Exercise details: Below are the entries; count the lines in them that contain the word "false" and give only the number.

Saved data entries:

■ ■ ■ ■

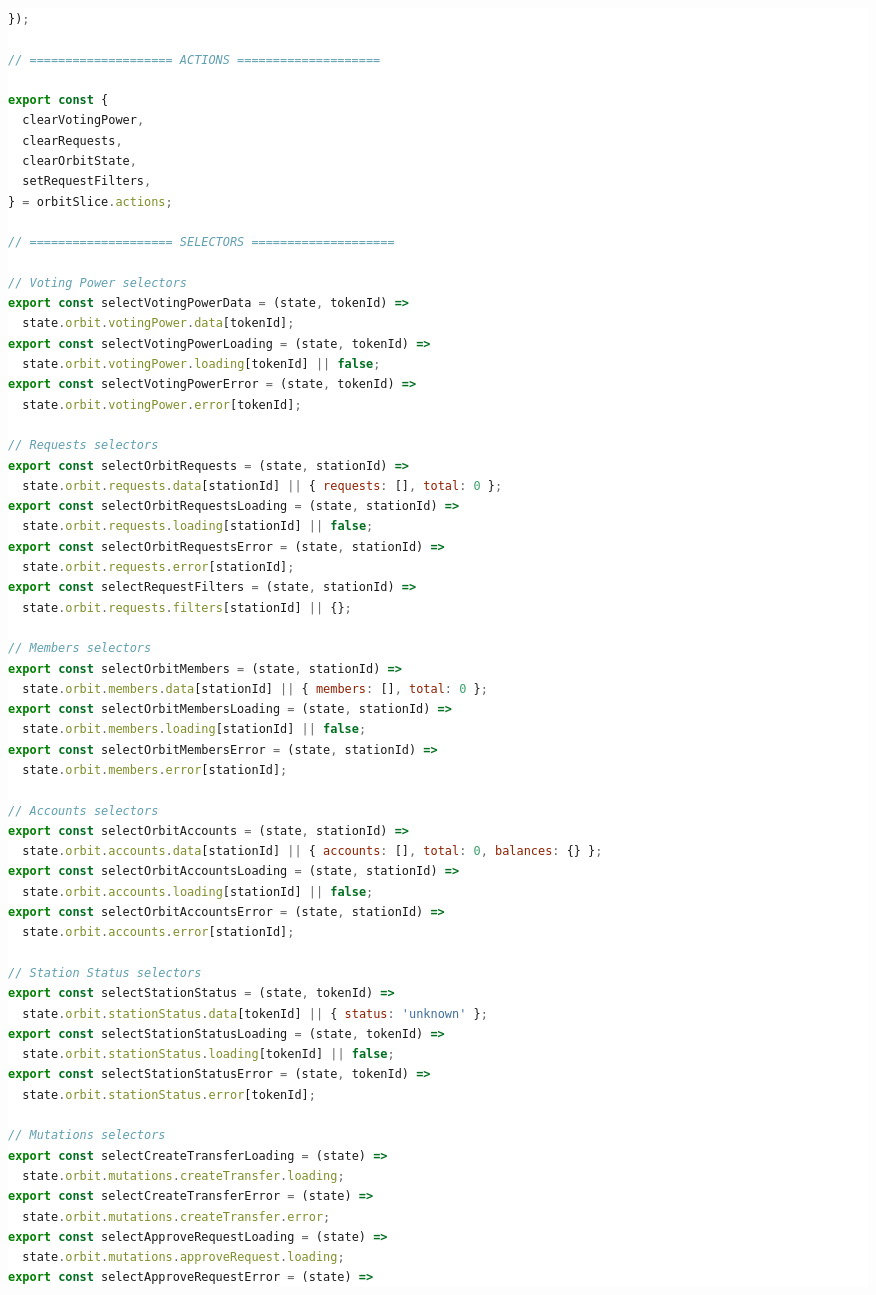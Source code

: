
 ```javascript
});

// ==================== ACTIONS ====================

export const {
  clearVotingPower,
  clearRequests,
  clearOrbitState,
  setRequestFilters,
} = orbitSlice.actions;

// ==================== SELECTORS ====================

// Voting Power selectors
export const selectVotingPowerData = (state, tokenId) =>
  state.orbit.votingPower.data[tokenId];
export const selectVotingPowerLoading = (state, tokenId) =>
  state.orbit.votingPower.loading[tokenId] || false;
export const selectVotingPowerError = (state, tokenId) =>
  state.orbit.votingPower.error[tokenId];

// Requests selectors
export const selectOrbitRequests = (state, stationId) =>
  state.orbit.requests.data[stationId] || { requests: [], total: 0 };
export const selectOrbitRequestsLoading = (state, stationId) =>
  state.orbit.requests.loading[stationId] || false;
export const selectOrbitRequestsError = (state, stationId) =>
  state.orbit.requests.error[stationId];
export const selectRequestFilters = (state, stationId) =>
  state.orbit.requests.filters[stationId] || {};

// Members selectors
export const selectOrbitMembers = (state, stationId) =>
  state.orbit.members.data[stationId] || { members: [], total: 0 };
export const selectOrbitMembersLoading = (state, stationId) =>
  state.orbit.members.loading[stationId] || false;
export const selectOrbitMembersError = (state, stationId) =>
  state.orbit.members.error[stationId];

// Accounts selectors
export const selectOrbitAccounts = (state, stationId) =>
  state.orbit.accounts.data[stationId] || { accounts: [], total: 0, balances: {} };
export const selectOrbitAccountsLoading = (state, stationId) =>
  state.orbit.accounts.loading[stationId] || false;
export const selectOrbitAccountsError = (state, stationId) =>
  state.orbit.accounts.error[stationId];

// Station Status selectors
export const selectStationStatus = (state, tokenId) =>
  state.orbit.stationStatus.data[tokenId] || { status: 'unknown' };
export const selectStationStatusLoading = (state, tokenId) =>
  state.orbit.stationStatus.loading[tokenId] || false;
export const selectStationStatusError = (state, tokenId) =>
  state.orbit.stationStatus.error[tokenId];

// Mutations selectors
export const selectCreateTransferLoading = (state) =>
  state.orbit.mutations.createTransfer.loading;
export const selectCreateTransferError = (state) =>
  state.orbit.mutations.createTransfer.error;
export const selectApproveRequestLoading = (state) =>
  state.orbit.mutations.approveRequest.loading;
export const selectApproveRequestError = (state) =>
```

■ ■ ■ ■

Completed task: 5